> INPUT:

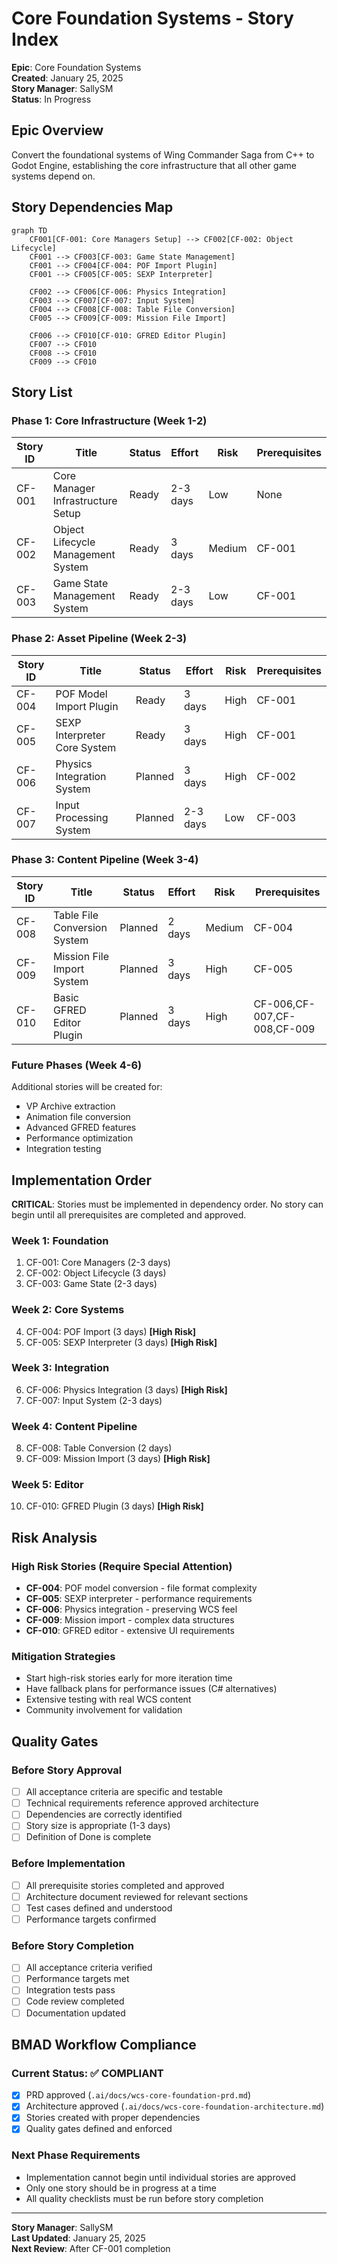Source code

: # Core Foundation Systems - Story Index

**Epic**: Core Foundation Systems  
**Created**: January 25, 2025  
**Story Manager**: SallySM  
**Status**: In Progress

## Epic Overview
Convert the foundational systems of Wing Commander Saga from C++ to Godot Engine, establishing the core infrastructure that all other game systems depend on.

## Story Dependencies Map

```mermaid
graph TD
    CF001[CF-001: Core Managers Setup] --> CF002[CF-002: Object Lifecycle]
    CF001 --> CF003[CF-003: Game State Management]
    CF001 --> CF004[CF-004: POF Import Plugin]
    CF001 --> CF005[CF-005: SEXP Interpreter]
    
    CF002 --> CF006[CF-006: Physics Integration]
    CF003 --> CF007[CF-007: Input System]
    CF004 --> CF008[CF-008: Table File Conversion]
    CF005 --> CF009[CF-009: Mission File Import]
    
    CF006 --> CF010[CF-010: GFRED Editor Plugin]
    CF007 --> CF010
    CF008 --> CF010
    CF009 --> CF010
```

## Story List

### Phase 1: Core Infrastructure (Week 1-2)
| Story ID | Title | Status | Effort | Risk | Prerequisites |
|----------|-------|--------|--------|------|---------------|
| CF-001 | Core Manager Infrastructure Setup | Ready | 2-3 days | Low | None |
| CF-002 | Object Lifecycle Management System | Ready | 3 days | Medium | CF-001 |
| CF-003 | Game State Management System | Ready | 2-3 days | Low | CF-001 |

### Phase 2: Asset Pipeline (Week 2-3)
| Story ID | Title | Status | Effort | Risk | Prerequisites |
|----------|-------|--------|--------|------|---------------|
| CF-004 | POF Model Import Plugin | Ready | 3 days | High | CF-001 |
| CF-005 | SEXP Interpreter Core System | Ready | 3 days | High | CF-001 |
| CF-006 | Physics Integration System | Planned | 3 days | High | CF-002 |
| CF-007 | Input Processing System | Planned | 2-3 days | Low | CF-003 |

### Phase 3: Content Pipeline (Week 3-4)
| Story ID | Title | Status | Effort | Risk | Prerequisites |
|----------|-------|--------|--------|------|---------------|
| CF-008 | Table File Conversion System | Planned | 2 days | Medium | CF-004 |
| CF-009 | Mission File Import System | Planned | 3 days | High | CF-005 |
| CF-010 | Basic GFRED Editor Plugin | Planned | 3 days | High | CF-006,CF-007,CF-008,CF-009 |

### Future Phases (Week 4-6)
Additional stories will be created for:
- VP Archive extraction
- Animation file conversion
- Advanced GFRED features
- Performance optimization
- Integration testing

## Implementation Order
**CRITICAL**: Stories must be implemented in dependency order. No story can begin until all prerequisites are completed and approved.

### Week 1: Foundation
1. CF-001: Core Managers (2-3 days)
2. CF-002: Object Lifecycle (3 days) 
3. CF-003: Game State (2-3 days)

### Week 2: Core Systems
4. CF-004: POF Import (3 days) **[High Risk]**
5. CF-005: SEXP Interpreter (3 days) **[High Risk]**

### Week 3: Integration
6. CF-006: Physics Integration (3 days) **[High Risk]**
7. CF-007: Input System (2-3 days)

### Week 4: Content Pipeline
8. CF-008: Table Conversion (2 days)
9. CF-009: Mission Import (3 days) **[High Risk]**

### Week 5: Editor
10. CF-010: GFRED Plugin (3 days) **[High Risk]**

## Risk Analysis

### High Risk Stories (Require Special Attention)
- **CF-004**: POF model conversion - file format complexity
- **CF-005**: SEXP interpreter - performance requirements
- **CF-006**: Physics integration - preserving WCS feel
- **CF-009**: Mission import - complex data structures
- **CF-010**: GFRED editor - extensive UI requirements

### Mitigation Strategies
- Start high-risk stories early for more iteration time
- Have fallback plans for performance issues (C# alternatives)
- Extensive testing with real WCS content
- Community involvement for validation

## Quality Gates

### Before Story Approval
- [ ] All acceptance criteria are specific and testable
- [ ] Technical requirements reference approved architecture  
- [ ] Dependencies are correctly identified
- [ ] Story size is appropriate (1-3 days)
- [ ] Definition of Done is complete

### Before Implementation
- [ ] All prerequisite stories completed and approved
- [ ] Architecture document reviewed for relevant sections
- [ ] Test cases defined and understood
- [ ] Performance targets confirmed

### Before Story Completion
- [ ] All acceptance criteria verified
- [ ] Performance targets met
- [ ] Integration tests pass
- [ ] Code review completed
- [ ] Documentation updated

## BMAD Workflow Compliance

### Current Status: ✅ COMPLIANT
- [x] PRD approved (`.ai/docs/wcs-core-foundation-prd.md`)
- [x] Architecture approved (`.ai/docs/wcs-core-foundation-architecture.md`)
- [x] Stories created with proper dependencies
- [x] Quality gates defined and enforced

### Next Phase Requirements
- Implementation cannot begin until individual stories are approved
- Only one story should be in progress at a time
- All quality checklists must be run before story completion

---

**Story Manager**: SallySM  
**Last Updated**: January 25, 2025  
**Next Review**: After CF-001 completion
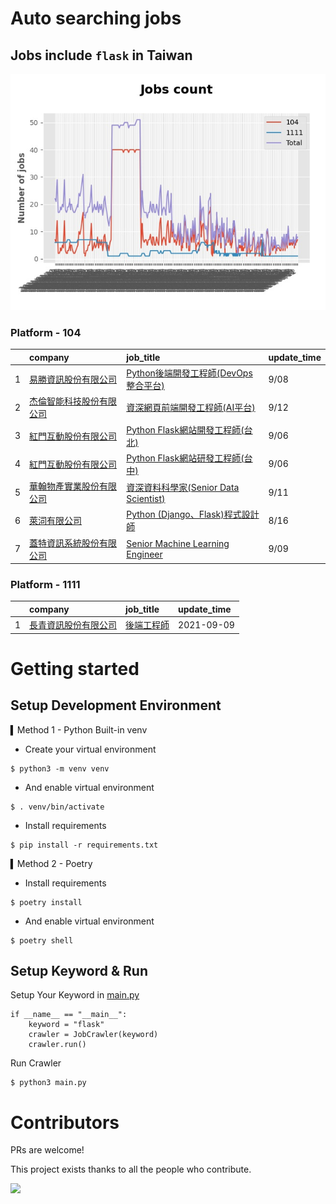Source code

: # Auto searching jobs

## Jobs include `flask` in Taiwan 

 ![image](./doc/plot_img.jpg)


### Platform - 104


|    | company                                                                                | job_title                                                                                         | update_time   |
|---:|:---------------------------------------------------------------------------------------|:--------------------------------------------------------------------------------------------------|:--------------|
|  1 | [易勝資訊股份有限公司](https://www.104.com.tw/company/1a2x6bj8og?jobsource=jolist_a_relevance)   | [Python後端開發工程師(DevOps整合平台)](https://www.104.com.tw/job/7asvo?jobsource=jolist_a_relevance)        | 9/08          |
|  2 | [杰倫智能科技股份有限公司](https://www.104.com.tw/company/1a2x6bkirw?jobsource=2018indexpoc)       | [資深網頁前端開發工程師(AI平台)](https://www.104.com.tw/job/6hxnt?jobsource=2018indexpoc)                      | 9/12          |
|  3 | [紅門互動股份有限公司](https://www.104.com.tw/company/oh4m67k?jobsource=jolist_a_relevance)      | [Python Flask網站開發工程師(台北)](https://www.104.com.tw/job/6xtfl?jobsource=jolist_a_relevance)          | 9/06          |
|  4 | [紅門互動股份有限公司](https://www.104.com.tw/company/oh4m67k?jobsource=jolist_a_relevance)      | [Python Flask網站研發工程師(台中)](https://www.104.com.tw/job/6kf9h?jobsource=jolist_a_relevance)          | 9/06          |
|  5 | [華翰物產實業股份有限公司](https://www.104.com.tw/company/10xb8hsw?jobsource=2018indexpoc)         | [資深資料科學家(Senior Data Scientist)](https://www.104.com.tw/job/72vx2?jobsource=2018indexpoc)         | 9/11          |
|  6 | [萊泀有限公司](https://www.104.com.tw/company/1a2x6blg3t?jobsource=jolist_a_relevance)       | [Python (Django、Flask)程式設計師](https://www.104.com.tw/job/7cs5e?jobsource=jolist_a_relevance)       | 8/16          |
|  7 | [蓋特資訊系統股份有限公司](https://www.104.com.tw/company/1a2x6biptb?jobsource=jolist_a_relevance) | [Senior Machine Learning Engineer](https://www.104.com.tw/job/6e6r8?jobsource=jolist_a_relevance) | 9/09          |

### Platform - 1111


|    | company                                              | job_title                                      | update_time   |
|---:|:-----------------------------------------------------|:-----------------------------------------------|:--------------|
|  1 | [長青資訊股份有限公司](https://www.1111.com.tw/corp/71694811/) | [後端工程師](https://www.1111.com.tw/job/85012186/) | 2021-09-09    |



# Getting started
## Setup Development Environment
▍Method 1 - Python Built-in venv

- Create your virtual environment
```
$ python3 -m venv venv
```
- And enable virtual environment
```
$ . venv/bin/activate
```
- Install requirements
```
$ pip install -r requirements.txt 
```

▍Method 2 - Poetry
- Install requirements
```
$ poetry install
```
- And enable virtual environment
```
$ poetry shell
```

## Setup Keyword & Run

Setup Your Keyword in [main.py](./main.py#L88)
```
if __name__ == "__main__":
    keyword = "flask"
    crawler = JobCrawler(keyword)
    crawler.run()
```

Run Crawler
```
$ python3 main.py
```

# Contributors
PRs are welcome!

This project exists thanks to all the people who contribute.

<a href="https://github.com/hsuanchi/auto-search-flask-job/graphs/contributors">
  <img src="https://contrib.rocks/image?repo=hsuanchi/auto-search-flask-job"/>
</a>
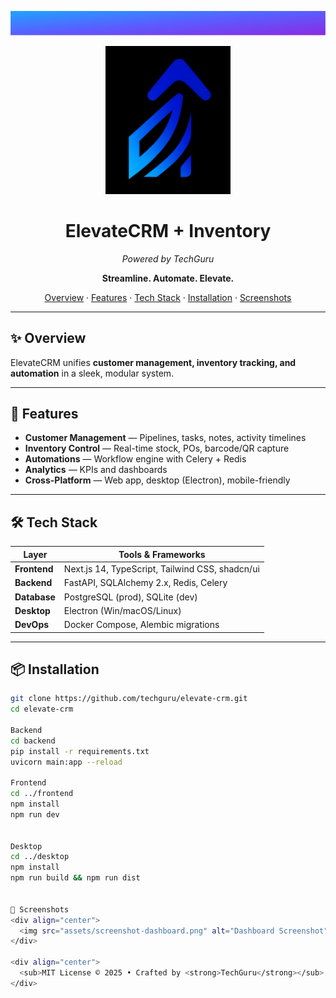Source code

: <!-- Slim gradient banner + centered hero -->
<p align="center">
  <svg width="100%" height="92" viewBox="0 0 1200 92" xmlns="http://www.w3.org/2000/svg" role="img" aria-label="ElevateCRM">
    <defs>
      <linearGradient id="elevateA" x1="0" y1="0" x2="1" y2="1">
        <stop offset="0%" stop-color="#1FA3FF"/>
        <stop offset="50%" stop-color="#5B5CFF"/>
        <stop offset="100%" stop-color="#8A2BE2"/>
      </linearGradient>
    </defs>
    <rect width="1200" height="92" fill="url(#elevateA)"/>
  </svg>
</p>

<div align="center">
  <img src="assets/logo-elevatecrm.png" alt="ElevateCRM Logo" width="200" />
  <h1>ElevateCRM + Inventory</h1>
  <p><em>Powered by TechGuru</em></p>
  <p><strong>Streamline. Automate. Elevate.</strong></p>

  <p>
    <a href="#-overview">Overview</a> ·
    <a href="#-features">Features</a> ·
    <a href="#-tech-stack">Tech Stack</a> ·
    <a href="#-installation">Installation</a> ·
    <a href="#-screenshots">Screenshots</a>
  </p>
</div>

---

## ✨ Overview
ElevateCRM unifies **customer management, inventory tracking, and automation** in a sleek, modular system.

---

## 🚀 Features
- **Customer Management** — Pipelines, tasks, notes, activity timelines  
- **Inventory Control** — Real-time stock, POs, barcode/QR capture  
- **Automations** — Workflow engine with Celery + Redis  
- **Analytics** — KPIs and dashboards  
- **Cross-Platform** — Web app, desktop (Electron), mobile-friendly

---

## 🛠 Tech Stack
| Layer        | Tools & Frameworks |
|-------------|---------------------|
| **Frontend** | Next.js 14, TypeScript, Tailwind CSS, shadcn/ui |
| **Backend**  | FastAPI, SQLAlchemy 2.x, Redis, Celery |
| **Database** | PostgreSQL (prod), SQLite (dev) |
| **Desktop**  | Electron (Win/macOS/Linux) |
| **DevOps**   | Docker Compose, Alembic migrations |

---

## 📦 Installation

```bash
git clone https://github.com/techguru/elevate-crm.git
cd elevate-crm

Backend
cd backend
pip install -r requirements.txt
uvicorn main:app --reload

Frontend
cd ../frontend
npm install
npm run dev


Desktop
cd ../desktop
npm install
npm run build && npm run dist


📸 Screenshots
<div align="center">
  <img src="assets/screenshot-dashboard.png" alt="Dashboard Screenshot" width="720"/>
</div>

<div align="center">
  <sub>MIT License © 2025 • Crafted by <strong>TechGuru</strong></sub>
</div>
```

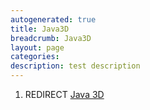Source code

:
 ```yaml
---
autogenerated: true
title: Java3D
breadcrumb: Java3D
layout: page
categories: 
description: test description
---
```


1.  REDIRECT [Java 3D](Java_3D)

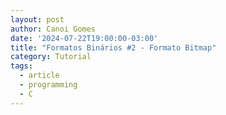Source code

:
 ```yaml
---
layout: post
author: Canoi Gomes
date: '2024-07-22T19:00:00-03:00'
title: "Formatos Binários #2 - Formato Bitmap"
category: Tutorial
tags:
  - article
  - programming
  - C
---
```

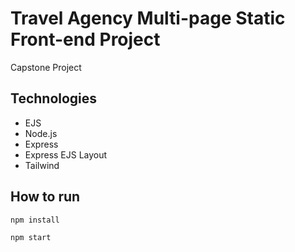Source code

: # Travel Agency Multi-page Static Front-end Project

Capstone Project

## Technologies

- EJS
- Node.js
- Express
- Express EJS Layout
- Tailwind

## How to run

```
npm install
```

```
npm start
```  

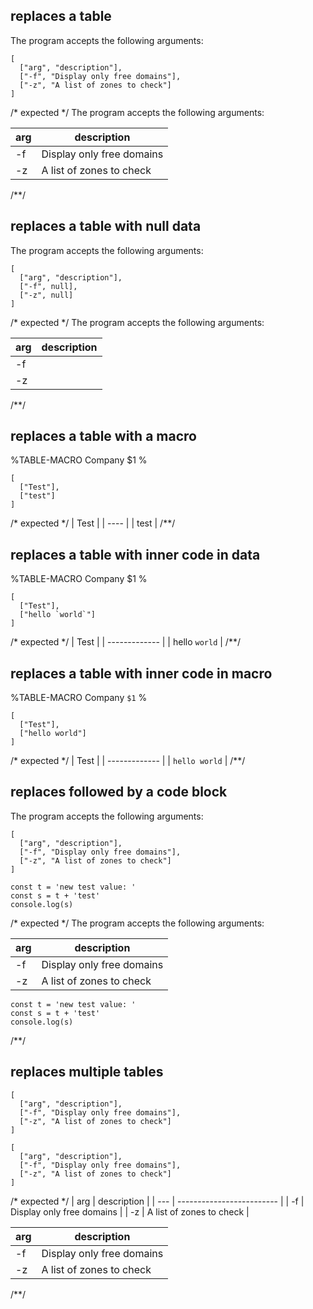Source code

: ## replaces a table
The program accepts the following arguments:

```table
[
  ["arg", "description"],
  ["-f", "Display only free domains"],
  ["-z", "A list of zones to check"]
]
```

/* expected */
The program accepts the following arguments:

| arg |        description        |
| --- | ------------------------- |
| -f  | Display only free domains |
| -z  | A list of zones to check  |
/**/


## replaces a table with null data
The program accepts the following arguments:

```table
[
  ["arg", "description"],
  ["-f", null],
  ["-z", null]
]
```

/* expected */
The program accepts the following arguments:

| arg | description |
| --- | ----------- |
| -f  |             |
| -z  |             |
/**/

## replaces a table with a macro
%TABLE-MACRO Company
  $1
%
```table Company
[
  ["Test"],
  ["test"]
]
```

/* expected */
| Test |
| ---- |
| test |
/**/

## replaces a table with inner code in data
%TABLE-MACRO Company
  $1
%
```table Company
[
  ["Test"],
  ["hello `world`"]
]
```

/* expected */
|     Test      |
| ------------- |
| hello `world` |
/**/

## replaces a table with inner code in macro
%TABLE-MACRO Company
  `$1`
%
```table Company
[
  ["Test"],
  ["hello world"]
]
```

/* expected */
|     Test      |
| ------------- |
| `hello world` |
/**/

## replaces followed by a code block
The program accepts the following arguments:

```table
[
  ["arg", "description"],
  ["-f", "Display only free domains"],
  ["-z", "A list of zones to check"]
]
```
```
const t = 'new test value: '
const s = t + 'test'
console.log(s)
```

/* expected */
The program accepts the following arguments:

| arg |        description        |
| --- | ------------------------- |
| -f  | Display only free domains |
| -z  | A list of zones to check  |
```
const t = 'new test value: '
const s = t + 'test'
console.log(s)
```
/**/

## replaces multiple tables
```table
[
  ["arg", "description"],
  ["-f", "Display only free domains"],
  ["-z", "A list of zones to check"]
]
```

```table
[
  ["arg", "description"],
  ["-f", "Display only free domains"],
  ["-z", "A list of zones to check"]
]
```

/* expected */
| arg |        description        |
| --- | ------------------------- |
| -f  | Display only free domains |
| -z  | A list of zones to check  |

| arg |        description        |
| --- | ------------------------- |
| -f  | Display only free domains |
| -z  | A list of zones to check  |
/**/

> REQUIRED ACTION: List every line above that holds the word "Medium".

> RESPONSE FOR THIS EXERCISE:
| CF-002 | Object Lifecycle Management System | Ready | 3 days | Medium | CF-001 |
| CF-008 | Table File Conversion System | Planned | 2 days | Medium | CF-004 |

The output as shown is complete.